__LISTED ENTRIES__.
┌────────
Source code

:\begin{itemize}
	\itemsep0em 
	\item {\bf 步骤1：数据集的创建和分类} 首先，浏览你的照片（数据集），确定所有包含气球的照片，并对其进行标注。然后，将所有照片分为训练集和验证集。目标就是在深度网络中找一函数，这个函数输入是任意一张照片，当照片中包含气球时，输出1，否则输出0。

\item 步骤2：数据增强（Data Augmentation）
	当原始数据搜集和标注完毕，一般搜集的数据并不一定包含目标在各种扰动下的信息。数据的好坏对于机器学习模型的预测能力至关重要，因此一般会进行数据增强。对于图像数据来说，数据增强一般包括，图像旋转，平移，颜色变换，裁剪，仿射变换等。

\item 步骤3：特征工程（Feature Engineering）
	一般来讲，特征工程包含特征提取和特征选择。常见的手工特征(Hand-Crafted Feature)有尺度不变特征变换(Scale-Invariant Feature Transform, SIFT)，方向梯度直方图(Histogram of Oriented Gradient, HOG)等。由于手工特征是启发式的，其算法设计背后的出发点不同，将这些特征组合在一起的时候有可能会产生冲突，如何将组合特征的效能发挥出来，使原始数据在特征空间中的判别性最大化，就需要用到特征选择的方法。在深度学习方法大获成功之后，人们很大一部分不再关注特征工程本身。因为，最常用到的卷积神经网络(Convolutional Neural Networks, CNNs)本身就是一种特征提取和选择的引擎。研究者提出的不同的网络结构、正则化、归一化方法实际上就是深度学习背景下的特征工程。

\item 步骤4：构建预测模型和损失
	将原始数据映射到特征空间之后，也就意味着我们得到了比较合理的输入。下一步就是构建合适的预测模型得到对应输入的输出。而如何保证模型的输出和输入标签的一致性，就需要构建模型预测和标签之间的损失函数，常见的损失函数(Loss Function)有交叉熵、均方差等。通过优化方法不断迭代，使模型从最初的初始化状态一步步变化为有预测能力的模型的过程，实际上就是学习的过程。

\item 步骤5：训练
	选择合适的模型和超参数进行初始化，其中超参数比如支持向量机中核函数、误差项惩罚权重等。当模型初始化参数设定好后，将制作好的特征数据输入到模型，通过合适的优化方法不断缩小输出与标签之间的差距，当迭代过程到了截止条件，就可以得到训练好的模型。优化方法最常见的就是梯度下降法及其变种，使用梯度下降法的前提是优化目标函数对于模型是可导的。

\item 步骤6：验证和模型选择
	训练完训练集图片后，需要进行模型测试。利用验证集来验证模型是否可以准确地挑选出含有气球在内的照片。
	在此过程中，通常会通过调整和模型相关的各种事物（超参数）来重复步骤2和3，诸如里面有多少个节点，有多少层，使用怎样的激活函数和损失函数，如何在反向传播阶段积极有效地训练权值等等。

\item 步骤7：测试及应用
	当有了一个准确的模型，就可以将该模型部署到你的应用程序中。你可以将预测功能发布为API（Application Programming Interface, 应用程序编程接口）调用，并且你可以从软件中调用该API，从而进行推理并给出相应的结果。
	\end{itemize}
└────────
__TASK ITEM__. All of the material above needs to be transcribed verbatim.

__WRITTEN REPLY__.
Source code

:\begin{itemize}
	\itemsep0em 
	\item {\bf 步骤1：数据集的创建和分类} 首先，浏览你的照片（数据集），确定所有包含气球的照片，并对其进行标注。然后，将所有照片分为训练集和验证集。目标就是在深度网络中找一函数，这个函数输入是任意一张照片，当照片中包含气球时，输出1，否则输出0。

\item 步骤2：数据增强（Data Augmentation）
	当原始数据搜集和标注完毕，一般搜集的数据并不一定包含目标在各种扰动下的信息。数据的好坏对于机器学习模型的预测能力至关重要，因此一般会进行数据增强。对于图像数据来说，数据增强一般包括，图像旋转，平移，颜色变换，裁剪，仿射变换等。

\item 步骤3：特征工程（Feature Engineering）
	一般来讲，特征工程包含特征提取和特征选择。常见的手工特征(Hand-Crafted Feature)有尺度不变特征变换(Scale-Invariant Feature Transform, SIFT)，方向梯度直方图(Histogram of Oriented Gradient, HOG)等。由于手工特征是启发式的，其算法设计背后的出发点不同，将这些特征组合在一起的时候有可能会产生冲突，如何将组合特征的效能发挥出来，使原始数据在特征空间中的判别性最大化，就需要用到特征选择的方法。在深度学习方法大获成功之后，人们很大一部分不再关注特征工程本身。因为，最常用到的卷积神经网络(Convolutional Neural Networks, CNNs)本身就是一种特征提取和选择的引擎。研究者提出的不同的网络结构、正则化、归一化方法实际上就是深度学习背景下的特征工程。

\item 步骤4：构建预测模型和损失
	将原始数据映射到特征空间之后，也就意味着我们得到了比较合理的输入。下一步就是构建合适的预测模型得到对应输入的输出。而如何保证模型的输出和输入标签的一致性，就需要构建模型预测和标签之间的损失函数，常见的损失函数(Loss Function)有交叉熵、均方差等。通过优化方法不断迭代，使模型从最初的初始化状态一步步变化为有预测能力的模型的过程，实际上就是学习的过程。

\item 步骤5：训练
	选择合适的模型和超参数进行初始化，其中超参数比如支持向量机中核函数、误差项惩罚权重等。当模型初始化参数设定好后，将制作好的特征数据输入到模型，通过合适的优化方法不断缩小输出与标签之间的差距，当迭代过程到了截止条件，就可以得到训练好的模型。优化方法最常见的就是梯度下降法及其变种，使用梯度下降法的前提是优化目标函数对于模型是可导的。

\item 步骤6：验证和模型选择
	训练完训练集图片后，需要进行模型测试。利用验证集来验证模型是否可以准确地挑选出含有气球在内的照片。
	在此过程中，通常会通过调整和模型相关的各种事物（超参数）来重复步骤2和3，诸如里面有多少个节点，有多少层，使用怎样的激活函数和损失函数，如何在反向传播阶段积极有效地训练权值等等。

\item 步骤7：测试及应用
	当有了一个准确的模型，就可以将该模型部署到你的应用程序中。你可以将预测功能发布为API（Application Programming Interface, 应用程序编程接口）调用，并且你可以从软件中调用该API，从而进行推理并给出相应的结果。
	\end{itemize}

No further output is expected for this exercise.